> [Aim of the exercise]
Below are some records; quote exactly the lines from the one that contains "This project is" through the one that contains "we would accept", inclusive, and no others.

*** Supplied material Section Begins ***

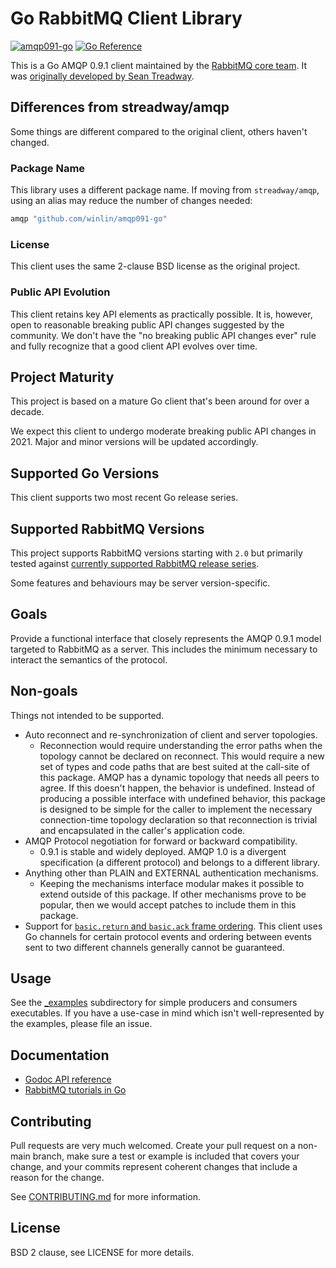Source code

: # Go RabbitMQ Client Library

[![amqp091-go](https://github.com/winlin/amqp091-go/actions/workflows/tests.yml/badge.svg)](https://github.com/winlin/amqp091-go/actions/workflows/tests.yml)
[![Go Reference](https://pkg.go.dev/badge/github.com/winlin/amqp091-go.svg)](https://pkg.go.dev/github.com/winlin/amqp091-go)

This is a Go AMQP 0.9.1 client maintained by the [RabbitMQ core team](https://github.com/rabbitmq).
It was [originally developed by Sean Treadway](https://github.com/streadway/amqp).

## Differences from streadway/amqp

Some things are different compared to the original client,
others haven't changed.

### Package Name

This library uses a different package name. If moving from `streadway/amqp`,
using an alias may reduce the number of changes needed:

``` go
amqp "github.com/winlin/amqp091-go"
```

### License

This client uses the same 2-clause BSD license as the original project.

### Public API Evolution

 This client retains key API elements as practically possible.
 It is, however, open to reasonable breaking public API changes suggested by the community.
 We don't have the "no breaking public API changes ever" rule and fully recognize
 that a good client API evolves over time.


## Project Maturity

This project is based on a mature Go client that's been around for over a decade.

We expect this client to undergo moderate breaking public API changes in 2021.
Major and minor versions will be updated accordingly.


## Supported Go Versions

This client supports two most recent Go release series.


## Supported RabbitMQ Versions

This project supports RabbitMQ versions starting with `2.0` but primarily tested
against [currently supported RabbitMQ release series](https://www.rabbitmq.com/versions.html).

Some features and behaviours may be server version-specific.

## Goals

Provide a functional interface that closely represents the AMQP 0.9.1 model
targeted to RabbitMQ as a server. This includes the minimum necessary to
interact the semantics of the protocol.

## Non-goals

Things not intended to be supported.

  * Auto reconnect and re-synchronization of client and server topologies.
    * Reconnection would require understanding the error paths when the
      topology cannot be declared on reconnect.  This would require a new set
      of types and code paths that are best suited at the call-site of this
      package.  AMQP has a dynamic topology that needs all peers to agree. If
      this doesn't happen, the behavior is undefined.  Instead of producing a
      possible interface with undefined behavior, this package is designed to
      be simple for the caller to implement the necessary connection-time
      topology declaration so that reconnection is trivial and encapsulated in
      the caller's application code.
  * AMQP Protocol negotiation for forward or backward compatibility.
    * 0.9.1 is stable and widely deployed.  AMQP 1.0 is a divergent
      specification (a different protocol) and belongs to a different library.
  * Anything other than PLAIN and EXTERNAL authentication mechanisms.
    * Keeping the mechanisms interface modular makes it possible to extend
      outside of this package.  If other mechanisms prove to be popular, then
      we would accept patches to include them in this package.
  * Support for [`basic.return` and `basic.ack` frame ordering](https://www.rabbitmq.com/confirms.html#when-publishes-are-confirmed).
    This client uses Go channels for certain protocol events and ordering between
    events sent to two different channels generally cannot be guaranteed.

## Usage

See the [_examples](_examples) subdirectory for simple producers and consumers executables.
If you have a use-case in mind which isn't well-represented by the examples,
please file an issue.

## Documentation

 * [Godoc API reference](http://godoc.org/github.com/winlin/amqp091-go)
 * [RabbitMQ tutorials in Go](https://github.com/rabbitmq/rabbitmq-tutorials/tree/master/go)

## Contributing

Pull requests are very much welcomed.  Create your pull request on a non-main
branch, make sure a test or example is included that covers your change, and
your commits represent coherent changes that include a reason for the change.

See [CONTRIBUTING.md](CONTRIBUTING.md) for more information.

## License

BSD 2 clause, see LICENSE for more details.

*** Supplied material Section Ends ***

> [Solved exercise]
This project is based on a mature Go client that's been around for over a decade.

We expect this client to undergo moderate breaking public API changes in 2021.
Major and minor versions will be updated accordingly.


## Supported Go Versions

This client supports two most recent Go release series.


## Supported RabbitMQ Versions

This project supports RabbitMQ versions starting with `2.0` but primarily tested
against [currently supported RabbitMQ release series](https://www.rabbitmq.com/versions.html).

Some features and behaviours may be server version-specific.

## Goals

Provide a functional interface that closely represents the AMQP 0.9.1 model
targeted to RabbitMQ as a server. This includes the minimum necessary to
interact the semantics of the protocol.

## Non-goals

Things not intended to be supported.

  * Auto reconnect and re-synchronization of client and server topologies.
    * Reconnection would require understanding the error paths when the
      topology cannot be declared on reconnect.  This would require a new set
      of types and code paths that are best suited at the call-site of this
      package.  AMQP has a dynamic topology that needs all peers to agree. If
      this doesn't happen, the behavior is undefined.  Instead of producing a
      possible interface with undefined behavior, this package is designed to
      be simple for the caller to implement the necessary connection-time
      topology declaration so that reconnection is trivial and encapsulated in
      the caller's application code.
  * AMQP Protocol negotiation for forward or backward compatibility.
    * 0.9.1 is stable and widely deployed.  AMQP 1.0 is a divergent
      specification (a different protocol) and belongs to a different library.
  * Anything other than PLAIN and EXTERNAL authentication mechanisms.
    * Keeping the mechanisms interface modular makes it possible to extend
      outside of this package.  If other mechanisms prove to be popular, then
      we would accept patches to include them in this package.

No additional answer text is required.